R. 0. Polvado died on July 4, 1977, and three days later Joanne Polvado, now appel-lee, filed motion to set aside the divorce decree under Rule 329b, Texas Rules of Civil Procedure. The trial court granted the motion and set aside the judgment of June 24 on July 22, 1977.
Under subdivision 5 of Rule 329b failure of a party to file motion for new trial within ten days after judgment or order of the trial court “ . . . shall not deprive the court of jurisdiction to set aside a judgment rendered by it, provided such action be taken within thirty (30) days after the judgment is rendered.” The only limitation on this power is jurisdictional; that is, “ . . .at the time of the vacation or amendment of the judgment the court must still have jurisdiction of the parties and the subject matter.” 4 McDonald, Texas Civil Practice, sec. 18.03, pp. 222-3 (1971).
We conclude that the trial court was without jurisdiction to set aside the divorce decree. We will reverse its order and judgment vacating the divorce judgment of June 24, 1977.
In this area of the law two earlier decisions by courts of civil appeals were examined by the Supreme Court in Dunn v.

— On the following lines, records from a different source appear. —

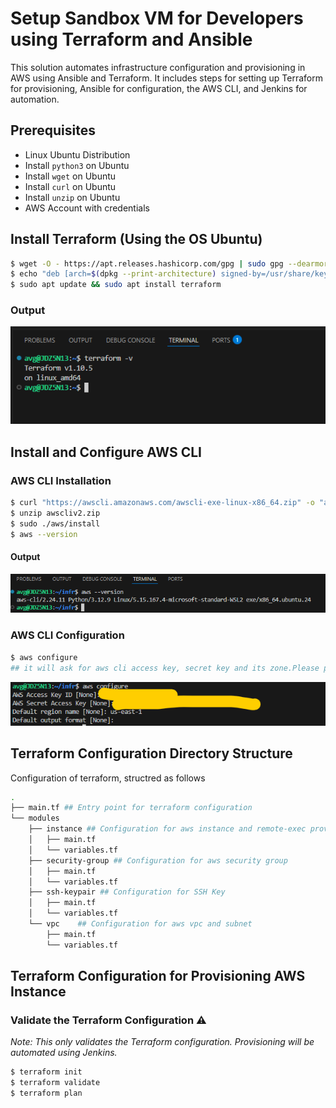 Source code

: # Setup Sandbox VM for Developers using Terraform and Ansible

This solution automates infrastructure configuration and provisioning in AWS using Ansible and Terraform. 
It includes steps for setting up Terraform for provisioning, Ansible for configuration, the AWS CLI, and Jenkins for automation.

## Prerequisites
- Linux Ubuntu Distribution
- Install `python3` on Ubuntu
- Install `wget` on Ubuntu
- Install `curl` on Ubuntu
- Install `unzip` on Ubuntu
- AWS Account with credentials

## Install Terraform (Using the OS Ubuntu)
```bash 
$ wget -O - https://apt.releases.hashicorp.com/gpg | sudo gpg --dearmor -o /usr/share/keyrings/hashicorp-archive-keyring.gpg
$ echo "deb [arch=$(dpkg --print-architecture) signed-by=/usr/share/keyrings/hashicorp-archive-keyring.gpg] https://apt.releases.hashicorp.com $(lsb_release -cs) main" | sudo tee /etc/apt/sources.list.d/hashicorp.list
$ sudo apt update && sudo apt install terraform
```
### Output
![alt text](image.png)

## Install and Configure AWS CLI
### AWS CLI Installation
```bash
$ curl "https://awscli.amazonaws.com/awscli-exe-linux-x86_64.zip" -o "awscliv2.zip"
$ unzip awscliv2.zip
$ sudo ./aws/install
$ aws --version
```
#### Output
![alt text](image-2.png)
### AWS CLI Configuration
```bash
$ aws configure
## it will ask for aws cli access key, secret key and its zone.Please provide those.
```
![alt text](image-3.png)

## Terraform Configuration Directory Structure
Configuration of terraform, structred as follows
```bash
.
├── main.tf ## Entry point for terraform configuration
└── modules
    ├── instance ## Configuration for aws instance and remote-exec provisioning
    │   ├── main.tf
    │   └── variables.tf
    ├── security-group ## Configuration for aws security group
    │   ├── main.tf
    │   └── variables.tf
    ├── ssh-keypair ## Configuration for SSH Key
    │   ├── main.tf
    │   └── variables.tf
    └── vpc    ## Configuration for aws vpc and subnet
        ├── main.tf
        └── variables.tf
```


## Terraform Configuration for Provisioning AWS Instance


### Validate the Terraform Configuration ⚠️  
*Note: This only validates the Terraform configuration. Provisioning will be automated using Jenkins.*
```bash
$ terraform init
$ terraform validate
$ terraform plan
```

Dunn, 439 S.W.2d 830, 833 (Tex.Sup.1969). Unlike the facts of the case now on appeal, property rights were involved in Blain v. Broussard, 99 S.W.2d 993, 996 (Tex.Civ.App. Beaumont 1936, no writ), in which the appellate court held that in a divorce action nothing is sought to be affected except the marital status of the husband and wife, that distribution of property in such an action is merely incidental, and that after the death of either party, the subject of the controversy is eliminated. In Ledbetter v. Ledbetter, 229 S.W. 576 (Tex.Civ.App. Austin 1921, no writ), the court of civil appeals decided that the issues involved had, by reason of death, become moot, and the trial court would be without power to enter either decree of divorce or to adjudicate property rights.
The Supreme Court in Dunn, supra, stated, “We find in neither of these cases a satisfactory enunciation of the law controlling upon a parties’ [sic] death subsequent to the rendition of a divorce decree.” (439 S.W.2d 833, col. 2).

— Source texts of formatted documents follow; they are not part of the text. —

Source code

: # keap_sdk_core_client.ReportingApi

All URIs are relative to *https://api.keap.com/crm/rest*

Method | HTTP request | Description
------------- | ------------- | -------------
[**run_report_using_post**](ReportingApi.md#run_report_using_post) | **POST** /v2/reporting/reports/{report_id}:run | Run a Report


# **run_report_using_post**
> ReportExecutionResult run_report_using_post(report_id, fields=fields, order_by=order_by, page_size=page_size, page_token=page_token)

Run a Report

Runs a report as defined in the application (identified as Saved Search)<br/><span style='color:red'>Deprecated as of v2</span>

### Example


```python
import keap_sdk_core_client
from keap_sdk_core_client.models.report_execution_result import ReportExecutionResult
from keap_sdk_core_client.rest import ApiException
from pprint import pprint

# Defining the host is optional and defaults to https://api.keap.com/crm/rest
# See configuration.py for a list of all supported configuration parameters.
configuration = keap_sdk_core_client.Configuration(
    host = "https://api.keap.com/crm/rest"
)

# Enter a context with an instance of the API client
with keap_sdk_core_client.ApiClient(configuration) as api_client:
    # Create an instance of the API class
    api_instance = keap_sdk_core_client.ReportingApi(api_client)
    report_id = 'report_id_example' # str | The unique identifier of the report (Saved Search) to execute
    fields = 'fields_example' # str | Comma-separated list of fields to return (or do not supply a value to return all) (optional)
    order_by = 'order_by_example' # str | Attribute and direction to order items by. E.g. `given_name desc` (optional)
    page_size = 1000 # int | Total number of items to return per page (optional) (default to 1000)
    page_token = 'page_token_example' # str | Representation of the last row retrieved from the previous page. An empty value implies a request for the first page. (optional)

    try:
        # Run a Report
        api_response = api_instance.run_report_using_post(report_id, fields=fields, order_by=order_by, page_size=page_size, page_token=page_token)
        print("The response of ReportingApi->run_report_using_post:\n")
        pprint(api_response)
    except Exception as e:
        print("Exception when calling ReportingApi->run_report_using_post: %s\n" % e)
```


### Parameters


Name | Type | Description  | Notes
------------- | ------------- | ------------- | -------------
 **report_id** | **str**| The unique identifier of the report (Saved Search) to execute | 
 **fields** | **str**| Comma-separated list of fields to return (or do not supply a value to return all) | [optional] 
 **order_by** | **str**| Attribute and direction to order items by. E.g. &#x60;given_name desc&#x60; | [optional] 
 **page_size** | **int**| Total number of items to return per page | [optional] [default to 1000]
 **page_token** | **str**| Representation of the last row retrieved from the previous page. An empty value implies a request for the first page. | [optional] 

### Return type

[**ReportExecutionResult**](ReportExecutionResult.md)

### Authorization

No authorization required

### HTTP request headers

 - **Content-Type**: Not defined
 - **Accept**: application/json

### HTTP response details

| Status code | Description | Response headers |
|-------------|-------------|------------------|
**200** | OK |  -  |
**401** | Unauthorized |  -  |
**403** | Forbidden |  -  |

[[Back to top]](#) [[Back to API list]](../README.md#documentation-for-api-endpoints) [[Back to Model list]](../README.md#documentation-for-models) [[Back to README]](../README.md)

The Supreme Court held that because property rights would be significantly affected, “ . . . depending upon whether the marriage was held to have been terminated by divorce decree or by death,” the case was not moot, and that the trial court did not lose jurisdiction in a divorce action upon the death of a party after rendition of judgment “if the decree affects property rights of the parties.”
In a case decided by the Eastland Court of Civil Appeals in 1977 the rule of Dunn, supra, was followed and the court examined the principle stated in Blain v. Broussard, supra, in comparison with the decision of the Supreme Court in Dunn. Austin v. Austin, 553 S.W.2d 9 (Tex.Civ.App. East-land 1977, writ dism’d). In Austin the court held that since the judgment of the trial court “affected the property rights of the parties, the court did not lose jurisdiction of the cause upon the subsequent death of” the wife, and that the “case should be treated like any other case involving the death of a party after rendition of judgment.” (533 S.W.2d 11, col. 1).
We conclude that since the divorce decree did not affect property rights of the parties, the lawsuit involved only the marital status of the husband and wife. Upon the death of the husband, the trial court no longer had jurisdiction of the parties to the divorce action and the subject matter of the litigation.
The order of the trial court vacating the judgment of June 22, 1977, was void and without effect, and therefore is vacated.